14 août 2016, personnage #6835

Qu’Ilissa soit aujourd’hui hygiéniste dentaire tout en poursuivant ses études à temps partiel en orthodontie est un certain miracle. Son père, homme mesquin et hautement paranoïaque, l’a longtemps convaincu qu’elle était bonne à rien. Sa mère ne lui fut pas d’une grande aide, à part lui avoir donné un joli prénom peu fréquent, elle s’est contentée de pratiquer un genre de présentéisme dans sa vie. Ilissa quitta l’école très tôt pendant son secondaire et travailla clandestinement à l’épicerie de sa tante pendant quelques années. À 16 ans, la vie l’ayant physiquement et mentalement déjà vieilli de quelques années, elle commença à travailler comme serveuse au bar du village.

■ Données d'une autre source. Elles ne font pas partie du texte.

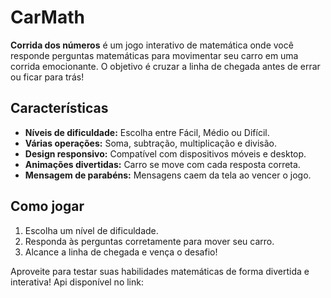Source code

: # CarMath
**Corrida dos números** é um jogo interativo de matemática onde você responde perguntas matemáticas para movimentar seu carro em uma corrida emocionante. O objetivo é cruzar a linha de chegada antes de errar ou ficar para trás!

## Características
- **Níveis de dificuldade:** Escolha entre Fácil, Médio ou Difícil.
- **Várias operações:** Soma, subtração, multiplicação e divisão.
- **Design responsivo:** Compatível com dispositivos móveis e desktop.
- **Animações divertidas:** Carro se move com cada resposta correta.
- **Mensagem de parabéns:** Mensagens caem da tela ao vencer o jogo.

## Como jogar
1. Escolha um nível de dificuldade.
2. Responda às perguntas corretamente para mover seu carro.
3. Alcance a linha de chegada e vença o desafio!

Aproveite para testar suas habilidades matemáticas de forma divertida e interativa!
Api disponível no link:
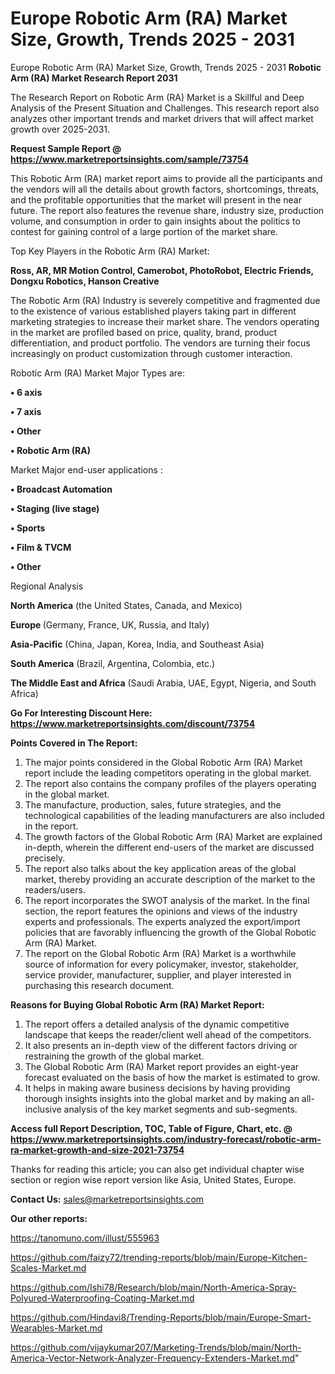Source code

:# Europe Robotic Arm (RA) Market Size, Growth, Trends 2025 - 2031
Europe Robotic Arm (RA) Market Size, Growth, Trends 2025 - 2031
<strong>Robotic Arm (RA) Market Research Report 2031</strong>

The Research Report on Robotic Arm (RA) Market is a Skillful and Deep Analysis of the Present Situation and Challenges. This research report also analyzes other important trends and market drivers that will affect market growth over 2025-2031.

<strong>Request Sample Report @ <a href=https://www.marketreportsinsights.com/sample/73754>https://www.marketreportsinsights.com/sample/73754</a></strong>

This Robotic Arm (RA) market report aims to provide all the participants and the vendors will all the details about growth factors, shortcomings, threats, and the profitable opportunities that the market will present in the near future. The report also features the revenue share, industry size, production volume, and consumption in order to gain insights about the politics to contest for gaining control of a large portion of the market share.

Top Key Players in the Robotic Arm (RA) Market:

<strong>Ross, AR, MR Motion Control, Camerobot, PhotoRobot, Electric Friends, Dongxu Robotics, Hanson Creative</strong>

The Robotic Arm (RA) Industry is severely competitive and fragmented due to the existence of various established players taking part in different marketing strategies to increase their market share. The vendors operating in the market are profiled based on price, quality, brand, product differentiation, and product portfolio. The vendors are turning their focus increasingly on product customization through customer interaction.

Robotic Arm (RA) Market Major Types are:

<strong>• 6 axis

• 7 axis

• Other

• Robotic Arm (RA)</strong>

Market Major end-user applications :

<strong>• Broadcast Automation

• Staging (live stage)

• Sports

• Film & TVCM

• Other</strong>

Regional Analysis

</u><strong><b>North America</b></strong> (the United States, Canada, and Mexico)

<strong><b>Europe </b></strong>(Germany, France, UK, Russia, and Italy)

<strong><b>Asia-Pacific</b></strong> (China, Japan, Korea, India, and Southeast Asia)

<strong><b>South America</b></strong> (Brazil, Argentina, Colombia, etc.)

<strong><b>The Middle East and Africa</b></strong> (Saudi Arabia, UAE, Egypt, Nigeria, and South Africa)

<strong>Go For Interesting Discount Here: <a href=https://www.marketreportsinsights.com/discount/73754>https://www.marketreportsinsights.com/discount/73754</a></strong>

<strong>Points Covered in The Report:</strong>
<ol>
  <li>The major points considered in the Global Robotic Arm (RA) Market report include the leading competitors operating in the global market.</li>
  <li>The report also contains the company profiles of the players operating in the global market.</li>
  <li>The manufacture, production, sales, future strategies, and the technological capabilities of the leading manufacturers are also included in the report.</li>
  <li>The growth factors of the Global Robotic Arm (RA) Market are explained in-depth, wherein the different end-users of the market are discussed precisely.</li>
  <li>The report also talks about the key application areas of the global market, thereby providing an accurate description of the market to the readers/users.</li>
  <li>The report incorporates the SWOT analysis of the market. In the final section, the report features the opinions and views of the industry experts and professionals. The experts analyzed the export/import policies that are favorably influencing the growth of the Global Robotic Arm (RA) Market.</li>
  <li>The report on the Global Robotic Arm (RA) Market is a worthwhile source of information for every policymaker, investor, stakeholder, service provider, manufacturer, supplier, and player interested in purchasing this research document.</li>
</ol>
<strong>Reasons for Buying Global Robotic Arm (RA) Market Report:</strong>

<ol>
  <li>The report offers a detailed analysis of the dynamic competitive landscape that keeps the reader/client well ahead of the competitors.</li>
  <li>It also presents an in-depth view of the different factors driving or restraining the growth of the global market.</li>
  <li>The Global Robotic Arm (RA) Market report provides an eight-year forecast evaluated on the basis of how the market is estimated to grow.</li>
  <li>It helps in making aware business decisions by having providing thorough insights insights into the global market and by making an all-inclusive analysis of the key market segments and sub-segments.</li>
</ol>
<strong>Access full Report Description, TOC, Table of Figure, Chart, etc. @ <a href=https://www.marketreportsinsights.com/industry-forecast/robotic-arm-ra-market-growth-and-size-2021-73754>https://www.marketreportsinsights.com/industry-forecast/robotic-arm-ra-market-growth-and-size-2021-73754</a></strong>


Thanks for reading this article; you can also get individual chapter wise section or region wise report version like Asia, United States, Europe.

<strong>Contact Us:</strong>
sales@marketreportsinsights.com

<strong>Our other reports:</strong>

<a href=https://tanomuno.com/illust/555963>https://tanomuno.com/illust/555963</a>

<a href=https://github.com/faizy72/trending-reports/blob/main/Europe-Kitchen-Scales-Market.md>https://github.com/faizy72/trending-reports/blob/main/Europe-Kitchen-Scales-Market.md</a>

<a href=https://github.com/Ishi78/Research/blob/main/North-America-Spray-Polyured-Waterproofing-Coating-Market.md>https://github.com/Ishi78/Research/blob/main/North-America-Spray-Polyured-Waterproofing-Coating-Market.md</a>

<a href=https://github.com/Hindavi8/Trending-Reports/blob/main/Europe-Smart-Wearables-Market.md>https://github.com/Hindavi8/Trending-Reports/blob/main/Europe-Smart-Wearables-Market.md</a>

<a href=https://github.com/vijaykumar207/Marketing-Trends/blob/main/North-America-Vector-Network-Analyzer-Frequency-Extenders-Market.md>https://github.com/vijaykumar207/Marketing-Trends/blob/main/North-America-Vector-Network-Analyzer-Frequency-Extenders-Market.md</a>"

Avec le recul, elle dit souvent que, bizarrement, ce fut ses années les plus heureuses. Ses années les plus simples. Malgré Stéphane qui la vendait aux clients du bar. Malgré les attouchements constants de Luce, la vieille barmaid lesbienne à l’haleine dégueulasse de cigare. Luce disait tout le temps qu’entre femmes, c’était ok et qu’au moins, elle, savait où et comment toucher pour que ça soit excitant. Malgré les orgies organisées, ou plutôt disons-le, les gangbangs forcés, une fois par mois dans le sous-sol du maire du village. Illassa y «jouzait» en gagnant sa chandelle selon elle. Elle avait tous les vêtements et bijoux voulus, de l’argent à profusion. Et surtout, de l’attention. Personne ne manquait de lui dire comment elle était belle. Et personne ne manquait de lui dire que, malgré la mini-jupe et le chandail dévoilant son nombril, elle était bien trop habillée et qu’il serait préférable de retirer tout ça. N’ayant jamais été aimé, n’ayant jamais reçu de preuve ou de geste d’amour, Ilissa crût pendant plus d’une décennie que tout ceci était normal ou au pire, un moindre mal. La résilience pure et dure, comme la drogue illimitée et toujours présente. Enfin, celle-ci lui permettait un équilibre jamais perçu auparavant: pas de malheur, pas de bonheur. Fallait juste s’assurer de ne pas trop porter attention à la réalité. Mais ça, pendant longtemps, Ilissa fût vraiment bonne là-dedans.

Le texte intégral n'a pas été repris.